Most of the prior treatments for indoor formaldehyde gas rely on adsorption substances, but the substances are unstable to the adsorption of formaldehyde, and the formaldehyde is easily released again after the adsorption is saturated. In addition, the formaldehyde gas is degraded by using a photocatalyst, but the formaldehyde gas needs the assistance of external conditions, for example, ultraviolet irradiation is needed to activate the formaldehyde gas, so that the further application of the formaldehyde gas is limited. Therefore, in practical applications, these substances cannot guarantee the treatment of formaldehyde in indoor air.
Birnessite as the most widely distributed manganese oxide ore in soil is composed of a layer of MnO6The octahedron is formed by alternately stacking a water molecule layer containing different cations and has large specific surface area (up to 50-300 m)2Per gram), low zero charge (1.5-2.5), high cation exchange capacity (0.63-2.40mol/Kg), and high oxidizing ability. Due to the unique physical and chemical properties, the catalyst can be applied to various fields, particularly catalytic oxidation. Birnessite has high activity and low toxicity, and the unique d-orbit can easily realize the transition of outer electrons between different energy levels to show the redox characteristic. However, the catalytic performance of birnessite on formaldehyde reported in the prior art is still low at room temperature, and the formaldehyde can be removed at a higher temperature. The prior art also lacks a material which can still show good formaldehyde removal performance under the condition of normal temperature.
Disclosure of Invention
Aiming at the technical problem that the formaldehyde catalytic performance, particularly the room-temperature catalytic performance, of the existing birnessite material is not ideal, the invention provides a birnessite @ hydrated calcium silicate composite material, and aims to provide a new material with good catalytic performance, particularly the room-temperature catalytic performance.
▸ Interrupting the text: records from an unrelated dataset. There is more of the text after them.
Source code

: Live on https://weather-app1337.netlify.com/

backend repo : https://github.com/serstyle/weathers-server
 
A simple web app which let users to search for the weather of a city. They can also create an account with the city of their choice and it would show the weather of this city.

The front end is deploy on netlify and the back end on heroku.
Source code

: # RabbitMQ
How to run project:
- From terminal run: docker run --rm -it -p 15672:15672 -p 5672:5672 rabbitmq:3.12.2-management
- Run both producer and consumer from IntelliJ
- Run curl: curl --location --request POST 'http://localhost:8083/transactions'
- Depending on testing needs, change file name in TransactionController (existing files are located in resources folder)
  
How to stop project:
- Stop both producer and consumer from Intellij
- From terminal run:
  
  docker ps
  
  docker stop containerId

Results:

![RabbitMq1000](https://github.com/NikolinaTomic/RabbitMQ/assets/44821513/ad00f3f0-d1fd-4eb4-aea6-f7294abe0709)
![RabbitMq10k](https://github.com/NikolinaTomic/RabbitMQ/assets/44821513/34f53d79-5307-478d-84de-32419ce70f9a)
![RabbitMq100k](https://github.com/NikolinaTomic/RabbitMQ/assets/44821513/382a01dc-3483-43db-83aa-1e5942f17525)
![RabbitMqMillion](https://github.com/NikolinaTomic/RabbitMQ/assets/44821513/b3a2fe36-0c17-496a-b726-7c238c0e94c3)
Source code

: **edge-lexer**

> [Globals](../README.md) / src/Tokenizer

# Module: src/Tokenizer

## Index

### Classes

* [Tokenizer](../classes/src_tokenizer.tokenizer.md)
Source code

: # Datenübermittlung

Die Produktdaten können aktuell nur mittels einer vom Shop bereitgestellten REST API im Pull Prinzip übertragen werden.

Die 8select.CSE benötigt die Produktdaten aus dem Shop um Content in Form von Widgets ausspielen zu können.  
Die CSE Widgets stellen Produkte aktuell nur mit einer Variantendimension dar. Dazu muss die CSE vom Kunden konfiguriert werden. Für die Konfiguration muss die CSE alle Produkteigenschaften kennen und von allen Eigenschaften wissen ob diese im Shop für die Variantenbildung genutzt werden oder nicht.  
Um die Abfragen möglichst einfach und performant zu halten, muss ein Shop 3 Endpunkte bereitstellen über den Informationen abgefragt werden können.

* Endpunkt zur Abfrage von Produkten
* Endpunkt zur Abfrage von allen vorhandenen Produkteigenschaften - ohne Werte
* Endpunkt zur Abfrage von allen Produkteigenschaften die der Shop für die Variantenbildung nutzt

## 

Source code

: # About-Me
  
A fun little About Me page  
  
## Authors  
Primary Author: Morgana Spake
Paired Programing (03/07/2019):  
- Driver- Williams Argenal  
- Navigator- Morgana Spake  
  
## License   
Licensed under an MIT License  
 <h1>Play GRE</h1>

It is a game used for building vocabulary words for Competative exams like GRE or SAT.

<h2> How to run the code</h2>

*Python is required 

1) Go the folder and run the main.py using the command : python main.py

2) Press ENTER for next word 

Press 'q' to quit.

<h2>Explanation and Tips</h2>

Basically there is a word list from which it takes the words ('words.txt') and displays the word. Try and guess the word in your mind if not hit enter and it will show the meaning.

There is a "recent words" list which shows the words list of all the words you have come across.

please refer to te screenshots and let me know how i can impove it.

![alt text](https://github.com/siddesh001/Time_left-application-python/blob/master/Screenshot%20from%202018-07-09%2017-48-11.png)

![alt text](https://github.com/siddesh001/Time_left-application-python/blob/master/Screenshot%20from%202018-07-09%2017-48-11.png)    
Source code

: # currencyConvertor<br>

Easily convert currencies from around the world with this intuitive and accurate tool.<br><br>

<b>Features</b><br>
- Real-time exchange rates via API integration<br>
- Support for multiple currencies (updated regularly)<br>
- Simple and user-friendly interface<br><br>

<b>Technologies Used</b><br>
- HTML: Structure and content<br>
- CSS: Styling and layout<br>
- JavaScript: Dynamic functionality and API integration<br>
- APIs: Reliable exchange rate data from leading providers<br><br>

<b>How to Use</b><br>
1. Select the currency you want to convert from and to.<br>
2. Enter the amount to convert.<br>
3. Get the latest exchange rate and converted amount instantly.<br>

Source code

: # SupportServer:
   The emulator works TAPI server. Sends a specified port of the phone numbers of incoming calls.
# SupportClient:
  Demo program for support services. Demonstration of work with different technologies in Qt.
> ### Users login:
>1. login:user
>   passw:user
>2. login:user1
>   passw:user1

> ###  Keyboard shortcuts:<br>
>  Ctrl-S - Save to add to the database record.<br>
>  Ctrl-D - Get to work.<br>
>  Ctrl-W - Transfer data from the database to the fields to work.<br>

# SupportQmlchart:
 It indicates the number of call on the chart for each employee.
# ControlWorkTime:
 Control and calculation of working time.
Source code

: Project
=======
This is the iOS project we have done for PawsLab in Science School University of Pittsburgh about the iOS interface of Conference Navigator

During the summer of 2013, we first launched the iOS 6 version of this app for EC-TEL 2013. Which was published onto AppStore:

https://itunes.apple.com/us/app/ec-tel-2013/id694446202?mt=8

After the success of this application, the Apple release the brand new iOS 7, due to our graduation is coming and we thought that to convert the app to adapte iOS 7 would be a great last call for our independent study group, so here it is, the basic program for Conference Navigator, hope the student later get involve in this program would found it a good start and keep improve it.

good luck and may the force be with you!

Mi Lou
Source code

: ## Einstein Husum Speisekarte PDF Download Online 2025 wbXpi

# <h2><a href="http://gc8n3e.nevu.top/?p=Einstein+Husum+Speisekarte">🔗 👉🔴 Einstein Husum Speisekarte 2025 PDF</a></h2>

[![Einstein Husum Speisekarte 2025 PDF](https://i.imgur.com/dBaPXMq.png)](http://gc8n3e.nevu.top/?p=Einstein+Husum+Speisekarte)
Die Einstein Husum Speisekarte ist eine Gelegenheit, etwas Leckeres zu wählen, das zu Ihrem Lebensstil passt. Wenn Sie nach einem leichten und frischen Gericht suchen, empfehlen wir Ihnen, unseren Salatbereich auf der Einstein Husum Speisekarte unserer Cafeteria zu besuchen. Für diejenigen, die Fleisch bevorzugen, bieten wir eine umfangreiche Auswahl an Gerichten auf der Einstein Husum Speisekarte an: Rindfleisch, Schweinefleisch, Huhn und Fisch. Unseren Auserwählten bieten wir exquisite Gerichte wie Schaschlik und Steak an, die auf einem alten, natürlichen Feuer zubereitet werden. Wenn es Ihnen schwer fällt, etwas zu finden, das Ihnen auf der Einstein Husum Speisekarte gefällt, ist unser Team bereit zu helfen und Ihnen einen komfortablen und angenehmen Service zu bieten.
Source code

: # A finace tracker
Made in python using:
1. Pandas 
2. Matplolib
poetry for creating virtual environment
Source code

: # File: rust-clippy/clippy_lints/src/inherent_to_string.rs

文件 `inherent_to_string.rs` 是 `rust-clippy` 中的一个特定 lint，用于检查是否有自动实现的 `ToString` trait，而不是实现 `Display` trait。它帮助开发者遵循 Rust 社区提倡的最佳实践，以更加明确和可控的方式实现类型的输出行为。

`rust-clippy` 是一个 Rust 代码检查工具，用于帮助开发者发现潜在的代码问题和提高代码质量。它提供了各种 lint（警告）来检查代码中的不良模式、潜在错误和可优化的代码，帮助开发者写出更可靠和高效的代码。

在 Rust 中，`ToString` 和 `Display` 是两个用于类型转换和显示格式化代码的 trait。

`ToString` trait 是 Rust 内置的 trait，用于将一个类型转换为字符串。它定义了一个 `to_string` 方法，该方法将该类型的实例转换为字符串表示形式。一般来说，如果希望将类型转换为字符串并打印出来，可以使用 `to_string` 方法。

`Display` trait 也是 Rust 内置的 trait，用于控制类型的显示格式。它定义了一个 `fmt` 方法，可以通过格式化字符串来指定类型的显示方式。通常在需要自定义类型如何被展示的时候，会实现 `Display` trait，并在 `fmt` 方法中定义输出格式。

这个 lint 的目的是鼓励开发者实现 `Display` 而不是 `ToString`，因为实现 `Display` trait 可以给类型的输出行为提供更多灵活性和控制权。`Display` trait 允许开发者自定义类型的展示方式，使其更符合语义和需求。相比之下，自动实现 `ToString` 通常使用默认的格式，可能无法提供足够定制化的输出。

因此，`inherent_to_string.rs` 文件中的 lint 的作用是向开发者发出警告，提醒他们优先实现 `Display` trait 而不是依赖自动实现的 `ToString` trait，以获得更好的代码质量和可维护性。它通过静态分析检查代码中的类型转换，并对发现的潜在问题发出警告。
The second purpose of the invention is to provide a preparation method of the birnessite @ calcium silicate hydrate composite material.
The third purpose of the invention is to provide the application of the birnessite @ calcium silicate hydrate composite material in the aspect of formaldehyde degradation. In particular, by utilizing the advantage of wide application of hydrated calcium silicate in building materials and doping birnessite in the hydrated calcium silicate, the novel indoor building material with long-term effective and autocatalytic formaldehyde degradation function is prepared.
The shape uniformity of the conventional birnessite is not ideal, and the conventional birnessite is usually a micron-sized material, the performance of the material in the aspect of formaldehyde catalysis needs to be improved, for example, the formaldehyde degradation performance at normal temperature is poor, and the material is limited in practical application, in addition, the birnessite is black, and is difficult to fully meet modern variable aesthetic requirements, and aiming at the technical problem, the invention provides the following technical scheme:
a birnessite @ calcium silicate hydrate composite material comprises a calcium silicate hydrate substrate and birnessite growing on the surface of the substrate in situ.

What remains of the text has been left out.